*DATA RECORDS*

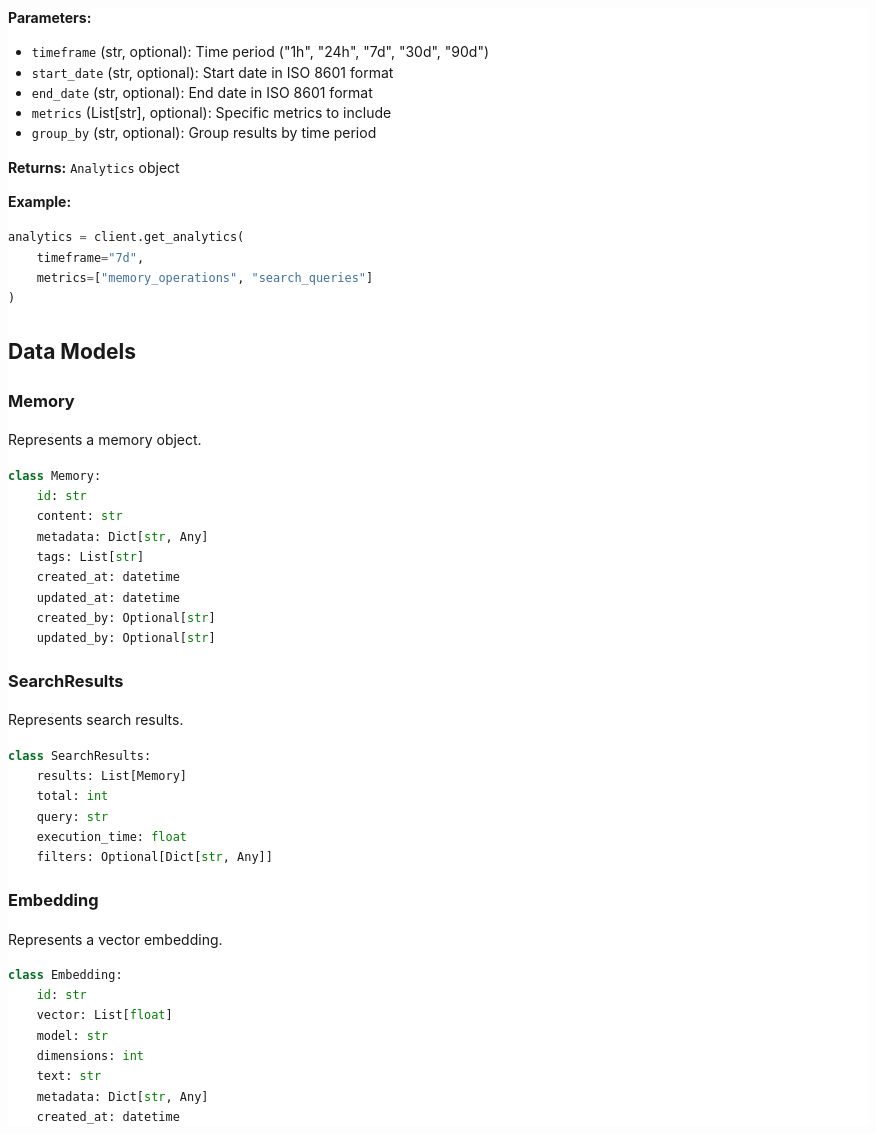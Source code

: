 **Parameters:**
- `timeframe` (str, optional): Time period ("1h", "24h", "7d", "30d", "90d")
- `start_date` (str, optional): Start date in ISO 8601 format
- `end_date` (str, optional): End date in ISO 8601 format
- `metrics` (List[str], optional): Specific metrics to include
- `group_by` (str, optional): Group results by time period

**Returns:** `Analytics` object

**Example:**
```python
analytics = client.get_analytics(
    timeframe="7d",
    metrics=["memory_operations", "search_queries"]
)
```

## Data Models

### Memory

Represents a memory object.

```python
class Memory:
    id: str
    content: str
    metadata: Dict[str, Any]
    tags: List[str]
    created_at: datetime
    updated_at: datetime
    created_by: Optional[str]
    updated_by: Optional[str]
```

### SearchResults

Represents search results.

```python
class SearchResults:
    results: List[Memory]
    total: int
    query: str
    execution_time: float
    filters: Optional[Dict[str, Any]]
```

### Embedding

Represents a vector embedding.

```python
class Embedding:
    id: str
    vector: List[float]
    model: str
    dimensions: int
    text: str
    metadata: Dict[str, Any]
    created_at: datetime
```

*TO DO*
With the pictures left aside, set down each entry above exactly as it stands.

*REPLY TO THE EXERCISE*
Source code

: **Parameters:**
- `timeframe` (str, optional): Time period ("1h", "24h", "7d", "30d", "90d")
- `start_date` (str, optional): Start date in ISO 8601 format
- `end_date` (str, optional): End date in ISO 8601 format
- `metrics` (List[str], optional): Specific metrics to include
- `group_by` (str, optional): Group results by time period

**Returns:** `Analytics` object

**Example:**
```python
analytics = client.get_analytics(
    timeframe="7d",
    metrics=["memory_operations", "search_queries"]
)
```

## Data Models

### Memory

Represents a memory object.

```python
class Memory:
    id: str
    content: str
    metadata: Dict[str, Any]
    tags: List[str]
    created_at: datetime
    updated_at: datetime
    created_by: Optional[str]
    updated_by: Optional[str]
```

### SearchResults

Represents search results.

```python
class SearchResults:
    results: List[Memory]
    total: int
    query: str
    execution_time: float
    filters: Optional[Dict[str, Any]]
```

### Embedding

Represents a vector embedding.

```python
class Embedding:
    id: str
    vector: List[float]
    model: str
    dimensions: int
    text: str
    metadata: Dict[str, Any]
    created_at: datetime
```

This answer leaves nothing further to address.